About labial fusion
Your daughter’s external genitals are called the vulva. The vulva has inner lips (labia minora) and outer lips (labia majora). The labia cover your daughter’s vaginal opening.
Labial fusion is when the skin of the inner lips joins together. This changes the way this part of your daughter’s body looks, and it can sometimes mean that the opening for wee gets smaller.
Young girls between six months and two years old tend to get labial fusion more than older girls, but it can happen in older girls too.
Labial fusion is also sometimes called fused labia or labial adhesions.
Although some babies with ambiguous genitalia have fused labia, this article doesn’t cover ambiguous genitalia.
Symptoms of labial fusion
Labial fusion usually doesn’t cause any issues or pain for young girls.
Sometimes, young girls with labial fusion might dribble after they wee, because wee gets trapped behind the skin that is joined together.
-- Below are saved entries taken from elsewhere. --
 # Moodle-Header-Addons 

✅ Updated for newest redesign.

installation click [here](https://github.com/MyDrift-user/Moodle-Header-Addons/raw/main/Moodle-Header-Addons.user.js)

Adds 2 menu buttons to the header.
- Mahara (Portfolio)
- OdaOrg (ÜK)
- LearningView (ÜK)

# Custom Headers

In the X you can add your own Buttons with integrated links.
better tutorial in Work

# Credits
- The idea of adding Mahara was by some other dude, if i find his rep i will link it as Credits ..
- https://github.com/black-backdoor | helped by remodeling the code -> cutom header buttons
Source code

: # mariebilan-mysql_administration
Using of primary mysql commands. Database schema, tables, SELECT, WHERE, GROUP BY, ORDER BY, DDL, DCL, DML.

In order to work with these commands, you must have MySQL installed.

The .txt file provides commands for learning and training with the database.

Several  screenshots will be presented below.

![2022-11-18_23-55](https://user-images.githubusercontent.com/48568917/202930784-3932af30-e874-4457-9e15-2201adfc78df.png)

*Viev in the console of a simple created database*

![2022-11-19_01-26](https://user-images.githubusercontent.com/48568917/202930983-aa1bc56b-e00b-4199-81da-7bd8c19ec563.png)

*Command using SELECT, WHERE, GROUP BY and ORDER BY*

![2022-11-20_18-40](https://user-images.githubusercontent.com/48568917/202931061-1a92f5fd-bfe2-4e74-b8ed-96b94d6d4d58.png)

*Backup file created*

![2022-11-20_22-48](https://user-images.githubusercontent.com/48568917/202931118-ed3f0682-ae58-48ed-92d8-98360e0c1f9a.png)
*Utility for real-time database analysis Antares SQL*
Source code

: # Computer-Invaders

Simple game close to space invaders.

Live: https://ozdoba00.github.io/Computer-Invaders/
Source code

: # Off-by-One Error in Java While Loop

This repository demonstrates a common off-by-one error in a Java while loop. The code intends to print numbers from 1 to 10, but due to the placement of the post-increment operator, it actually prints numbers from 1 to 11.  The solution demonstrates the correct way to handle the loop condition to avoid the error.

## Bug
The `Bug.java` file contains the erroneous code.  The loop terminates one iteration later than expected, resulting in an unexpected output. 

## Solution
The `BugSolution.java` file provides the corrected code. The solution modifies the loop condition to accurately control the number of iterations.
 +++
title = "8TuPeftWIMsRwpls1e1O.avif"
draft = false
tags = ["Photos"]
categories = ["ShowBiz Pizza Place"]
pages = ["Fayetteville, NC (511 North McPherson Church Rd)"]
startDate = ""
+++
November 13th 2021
This can lead to wee leaking onto the girl’s underwear or difficulties with toilet training.
Girls also sometimes have vulvovaginitis.
When to see your doctor about symptoms of labial fusion
There’s usually no need for your child to see a doctor about labial fusion unless she experiences frequent symptoms of vulvovaginitis, like a red or sore vulva. You should also take your child to the doctor if you’re generally worried about her labial fusion.
Labial fusion doesn’t affect your daughter’s fertility, sexual function or menstruation.
Treatment for labial fusion
If your daughter has labial fusion, she probably won’t need treatment. The condition is likely to sort itself out by the time she reaches puberty.
Good toilet habits can help with dribbling after weeing. Encourage your daughter to wriggle around for five seconds after a wee to make sure all the trapped wee comes out.
Causes of labial fusion
We don’t really know what causes labial fusion. We think it happens after the skin around the vulva gets irritated.